LinkedIn Introduces Northguard, Its Replacement for Kafka

Facing scalability limitations with Apache Kafka for log file management, LinkedIn developed a new publish-and-subscribe (pub/sub) system that didn’t face the same limitations. The replacement pub/sub system that LinkedIn developed is called Northguard, and it’s now actively migrating its Kafka-based data to Northguard through a virtualized pub/sub layer dubbed Xinfra, the company announced today.
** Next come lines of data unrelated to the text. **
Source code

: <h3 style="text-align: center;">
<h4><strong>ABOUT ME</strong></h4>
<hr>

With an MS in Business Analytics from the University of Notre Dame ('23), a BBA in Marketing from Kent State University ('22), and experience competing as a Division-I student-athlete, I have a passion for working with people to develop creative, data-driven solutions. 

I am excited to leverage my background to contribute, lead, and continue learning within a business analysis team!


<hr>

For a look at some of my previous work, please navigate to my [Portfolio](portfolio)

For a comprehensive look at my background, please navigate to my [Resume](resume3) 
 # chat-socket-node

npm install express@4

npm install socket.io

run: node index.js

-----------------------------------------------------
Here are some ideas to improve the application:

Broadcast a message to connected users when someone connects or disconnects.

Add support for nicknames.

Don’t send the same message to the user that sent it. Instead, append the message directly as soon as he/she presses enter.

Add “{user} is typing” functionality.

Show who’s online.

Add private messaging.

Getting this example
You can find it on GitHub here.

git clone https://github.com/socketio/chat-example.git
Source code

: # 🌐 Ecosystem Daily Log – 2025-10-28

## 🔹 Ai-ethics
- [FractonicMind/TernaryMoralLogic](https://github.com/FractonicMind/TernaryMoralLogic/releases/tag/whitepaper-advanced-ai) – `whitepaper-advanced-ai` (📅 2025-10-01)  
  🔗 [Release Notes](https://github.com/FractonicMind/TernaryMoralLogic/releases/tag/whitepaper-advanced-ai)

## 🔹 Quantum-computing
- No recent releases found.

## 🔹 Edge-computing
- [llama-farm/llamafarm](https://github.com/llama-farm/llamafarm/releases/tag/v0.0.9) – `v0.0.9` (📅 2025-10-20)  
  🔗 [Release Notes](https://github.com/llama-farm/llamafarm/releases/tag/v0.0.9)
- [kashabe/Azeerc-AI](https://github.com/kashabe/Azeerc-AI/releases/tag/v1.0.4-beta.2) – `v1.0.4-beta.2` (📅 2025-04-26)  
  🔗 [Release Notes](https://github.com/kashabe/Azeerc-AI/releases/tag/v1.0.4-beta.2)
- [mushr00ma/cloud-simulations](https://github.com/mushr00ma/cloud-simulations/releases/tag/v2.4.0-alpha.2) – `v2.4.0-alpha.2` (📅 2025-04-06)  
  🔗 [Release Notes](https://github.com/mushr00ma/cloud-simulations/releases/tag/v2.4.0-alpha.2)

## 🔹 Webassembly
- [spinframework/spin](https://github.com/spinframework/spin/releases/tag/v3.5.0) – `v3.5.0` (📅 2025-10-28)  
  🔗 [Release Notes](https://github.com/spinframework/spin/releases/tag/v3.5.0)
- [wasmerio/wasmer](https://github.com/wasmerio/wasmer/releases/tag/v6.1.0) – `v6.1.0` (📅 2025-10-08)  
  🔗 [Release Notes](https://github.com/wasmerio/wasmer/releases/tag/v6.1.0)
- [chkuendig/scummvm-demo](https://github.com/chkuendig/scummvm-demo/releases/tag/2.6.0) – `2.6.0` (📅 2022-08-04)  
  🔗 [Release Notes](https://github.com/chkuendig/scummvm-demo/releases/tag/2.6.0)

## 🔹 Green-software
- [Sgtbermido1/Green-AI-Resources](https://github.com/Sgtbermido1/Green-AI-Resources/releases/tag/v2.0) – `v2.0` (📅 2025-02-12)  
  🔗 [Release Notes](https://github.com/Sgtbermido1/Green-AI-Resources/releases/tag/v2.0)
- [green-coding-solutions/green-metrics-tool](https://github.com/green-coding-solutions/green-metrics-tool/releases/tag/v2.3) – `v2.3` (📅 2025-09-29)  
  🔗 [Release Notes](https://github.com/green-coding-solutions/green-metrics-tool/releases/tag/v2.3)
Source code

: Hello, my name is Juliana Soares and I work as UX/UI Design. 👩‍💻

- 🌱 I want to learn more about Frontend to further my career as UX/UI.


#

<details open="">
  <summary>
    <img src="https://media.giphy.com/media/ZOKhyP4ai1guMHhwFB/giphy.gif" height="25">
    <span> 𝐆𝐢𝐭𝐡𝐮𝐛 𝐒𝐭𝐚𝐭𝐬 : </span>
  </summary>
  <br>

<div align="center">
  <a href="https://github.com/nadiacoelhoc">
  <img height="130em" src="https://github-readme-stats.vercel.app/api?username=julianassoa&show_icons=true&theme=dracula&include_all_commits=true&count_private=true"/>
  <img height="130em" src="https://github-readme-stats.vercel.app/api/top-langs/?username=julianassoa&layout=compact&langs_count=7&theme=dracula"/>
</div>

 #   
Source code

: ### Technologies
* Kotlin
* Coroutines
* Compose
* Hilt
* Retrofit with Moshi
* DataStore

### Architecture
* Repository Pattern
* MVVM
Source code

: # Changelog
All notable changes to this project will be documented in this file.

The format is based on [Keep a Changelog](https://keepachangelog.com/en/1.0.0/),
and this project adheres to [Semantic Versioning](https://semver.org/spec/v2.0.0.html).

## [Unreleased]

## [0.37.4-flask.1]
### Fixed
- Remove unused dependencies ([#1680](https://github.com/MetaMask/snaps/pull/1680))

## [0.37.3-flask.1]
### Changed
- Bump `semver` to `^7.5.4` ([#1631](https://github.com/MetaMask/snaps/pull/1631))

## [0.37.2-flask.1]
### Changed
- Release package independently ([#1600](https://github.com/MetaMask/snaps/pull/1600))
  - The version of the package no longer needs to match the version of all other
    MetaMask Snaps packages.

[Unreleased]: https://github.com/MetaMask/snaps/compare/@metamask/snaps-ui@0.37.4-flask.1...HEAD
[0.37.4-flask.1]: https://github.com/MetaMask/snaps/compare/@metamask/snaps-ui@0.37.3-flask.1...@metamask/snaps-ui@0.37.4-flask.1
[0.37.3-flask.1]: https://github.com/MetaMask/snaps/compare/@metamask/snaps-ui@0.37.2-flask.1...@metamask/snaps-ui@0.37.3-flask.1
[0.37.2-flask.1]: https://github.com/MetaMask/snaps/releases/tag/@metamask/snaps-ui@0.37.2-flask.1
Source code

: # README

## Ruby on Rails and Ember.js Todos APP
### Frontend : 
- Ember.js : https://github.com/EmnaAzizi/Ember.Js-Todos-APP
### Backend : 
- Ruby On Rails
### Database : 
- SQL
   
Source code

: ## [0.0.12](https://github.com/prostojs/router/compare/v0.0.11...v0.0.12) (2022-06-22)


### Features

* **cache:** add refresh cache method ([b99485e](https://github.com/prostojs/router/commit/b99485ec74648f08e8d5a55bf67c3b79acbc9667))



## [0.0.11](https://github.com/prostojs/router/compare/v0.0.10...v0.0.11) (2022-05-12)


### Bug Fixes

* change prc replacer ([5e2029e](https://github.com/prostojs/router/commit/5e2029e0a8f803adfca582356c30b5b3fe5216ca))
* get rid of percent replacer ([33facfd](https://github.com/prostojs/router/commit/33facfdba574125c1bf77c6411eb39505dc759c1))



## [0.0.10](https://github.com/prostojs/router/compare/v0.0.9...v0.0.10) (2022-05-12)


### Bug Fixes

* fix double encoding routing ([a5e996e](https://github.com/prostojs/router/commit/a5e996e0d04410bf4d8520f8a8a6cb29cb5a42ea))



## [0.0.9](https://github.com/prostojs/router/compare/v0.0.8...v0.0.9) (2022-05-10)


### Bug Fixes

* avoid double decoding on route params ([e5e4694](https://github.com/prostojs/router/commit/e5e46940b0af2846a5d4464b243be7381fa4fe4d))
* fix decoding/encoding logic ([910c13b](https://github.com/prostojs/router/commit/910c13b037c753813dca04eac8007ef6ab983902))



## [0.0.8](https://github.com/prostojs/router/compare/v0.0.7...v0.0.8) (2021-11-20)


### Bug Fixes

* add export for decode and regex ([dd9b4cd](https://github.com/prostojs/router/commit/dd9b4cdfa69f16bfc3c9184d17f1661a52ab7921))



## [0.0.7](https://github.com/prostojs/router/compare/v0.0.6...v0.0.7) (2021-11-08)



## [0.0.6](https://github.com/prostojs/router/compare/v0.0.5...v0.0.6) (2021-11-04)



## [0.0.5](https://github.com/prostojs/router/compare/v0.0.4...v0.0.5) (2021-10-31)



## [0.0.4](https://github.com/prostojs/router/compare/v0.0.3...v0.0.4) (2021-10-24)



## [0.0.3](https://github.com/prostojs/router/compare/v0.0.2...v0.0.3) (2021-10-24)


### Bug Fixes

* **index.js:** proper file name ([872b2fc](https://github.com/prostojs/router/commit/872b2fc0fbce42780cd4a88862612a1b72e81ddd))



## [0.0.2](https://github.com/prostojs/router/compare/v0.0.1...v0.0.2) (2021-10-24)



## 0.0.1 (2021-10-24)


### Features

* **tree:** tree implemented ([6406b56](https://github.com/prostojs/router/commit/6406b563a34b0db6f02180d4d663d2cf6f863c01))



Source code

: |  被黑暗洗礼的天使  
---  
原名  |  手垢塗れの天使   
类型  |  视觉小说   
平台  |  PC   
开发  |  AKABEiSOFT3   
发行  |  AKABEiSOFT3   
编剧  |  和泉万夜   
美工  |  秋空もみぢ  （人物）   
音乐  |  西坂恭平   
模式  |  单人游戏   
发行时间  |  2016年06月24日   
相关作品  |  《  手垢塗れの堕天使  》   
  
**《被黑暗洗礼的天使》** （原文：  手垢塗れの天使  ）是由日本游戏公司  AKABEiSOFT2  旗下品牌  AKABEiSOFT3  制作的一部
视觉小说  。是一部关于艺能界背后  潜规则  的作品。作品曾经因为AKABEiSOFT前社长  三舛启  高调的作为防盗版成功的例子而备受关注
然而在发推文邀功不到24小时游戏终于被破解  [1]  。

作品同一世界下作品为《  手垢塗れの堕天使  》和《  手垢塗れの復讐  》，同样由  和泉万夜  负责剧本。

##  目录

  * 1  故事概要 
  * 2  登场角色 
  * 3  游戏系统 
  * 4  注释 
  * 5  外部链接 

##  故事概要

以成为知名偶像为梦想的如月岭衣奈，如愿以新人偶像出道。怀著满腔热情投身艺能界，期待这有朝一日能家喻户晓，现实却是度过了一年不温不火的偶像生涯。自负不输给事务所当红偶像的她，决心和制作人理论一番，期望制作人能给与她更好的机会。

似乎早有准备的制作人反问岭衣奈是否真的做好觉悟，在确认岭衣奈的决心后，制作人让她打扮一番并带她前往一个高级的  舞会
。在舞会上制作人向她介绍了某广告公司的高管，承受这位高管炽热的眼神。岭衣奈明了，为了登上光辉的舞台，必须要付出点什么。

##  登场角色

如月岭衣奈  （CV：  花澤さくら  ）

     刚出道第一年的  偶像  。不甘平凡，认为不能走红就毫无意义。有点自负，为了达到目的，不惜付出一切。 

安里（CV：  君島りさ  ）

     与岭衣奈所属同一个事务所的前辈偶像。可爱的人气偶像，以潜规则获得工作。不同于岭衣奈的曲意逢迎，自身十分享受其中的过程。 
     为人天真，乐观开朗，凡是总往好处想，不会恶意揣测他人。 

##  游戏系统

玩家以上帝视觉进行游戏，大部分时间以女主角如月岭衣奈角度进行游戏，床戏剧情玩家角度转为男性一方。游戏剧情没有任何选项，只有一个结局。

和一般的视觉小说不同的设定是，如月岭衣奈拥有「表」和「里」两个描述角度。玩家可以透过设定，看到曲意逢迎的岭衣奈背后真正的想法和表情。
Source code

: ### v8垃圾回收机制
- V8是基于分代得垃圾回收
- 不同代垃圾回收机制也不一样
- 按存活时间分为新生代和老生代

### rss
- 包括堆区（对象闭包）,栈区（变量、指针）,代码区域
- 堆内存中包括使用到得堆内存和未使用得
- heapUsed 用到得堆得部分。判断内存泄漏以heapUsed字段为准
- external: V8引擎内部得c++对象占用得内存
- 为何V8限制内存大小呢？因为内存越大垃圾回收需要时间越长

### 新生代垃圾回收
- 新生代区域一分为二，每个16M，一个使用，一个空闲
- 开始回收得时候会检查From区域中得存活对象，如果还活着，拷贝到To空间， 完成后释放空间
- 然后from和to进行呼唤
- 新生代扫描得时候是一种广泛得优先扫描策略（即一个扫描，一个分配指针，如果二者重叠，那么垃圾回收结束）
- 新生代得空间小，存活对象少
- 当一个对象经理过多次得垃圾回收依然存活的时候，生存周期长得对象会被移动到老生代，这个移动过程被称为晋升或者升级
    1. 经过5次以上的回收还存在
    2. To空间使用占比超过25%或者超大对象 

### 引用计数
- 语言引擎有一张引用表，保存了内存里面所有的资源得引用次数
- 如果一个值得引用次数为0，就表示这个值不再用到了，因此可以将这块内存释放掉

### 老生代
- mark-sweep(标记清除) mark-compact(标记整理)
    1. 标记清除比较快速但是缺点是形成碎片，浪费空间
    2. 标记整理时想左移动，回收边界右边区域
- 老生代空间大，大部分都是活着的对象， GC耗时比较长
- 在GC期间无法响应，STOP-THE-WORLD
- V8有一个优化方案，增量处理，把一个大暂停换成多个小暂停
When Jay Kreps and his LinkedIn engineer colleagues Jun Rao and Neha Narkhede created Apache Kafka back in 2010, the social media site had 90 million members. At that time, the company struggled with major latency issues as it tried to load about 1 billion files per day into its Hadoop-based data infrastructure. To address this challenge, Kreps and company developed Kafka as a distributed, fault-tolerant, high-throughput, and scalable platform for building real-time data pipelines.
Kafka was a big hit internally at LinkedIn, as it provided a virtualization layer between the creation (or publishers) of data and the consumers (or subscribers) of data. It was used extensively internally, and was donated to the Apache Software Foundation the following year. Kreps, Rao, and Narkhede left LinkedIn and in 2014 co-founded Confluent, which last year generated nearly $1 billion in revenue.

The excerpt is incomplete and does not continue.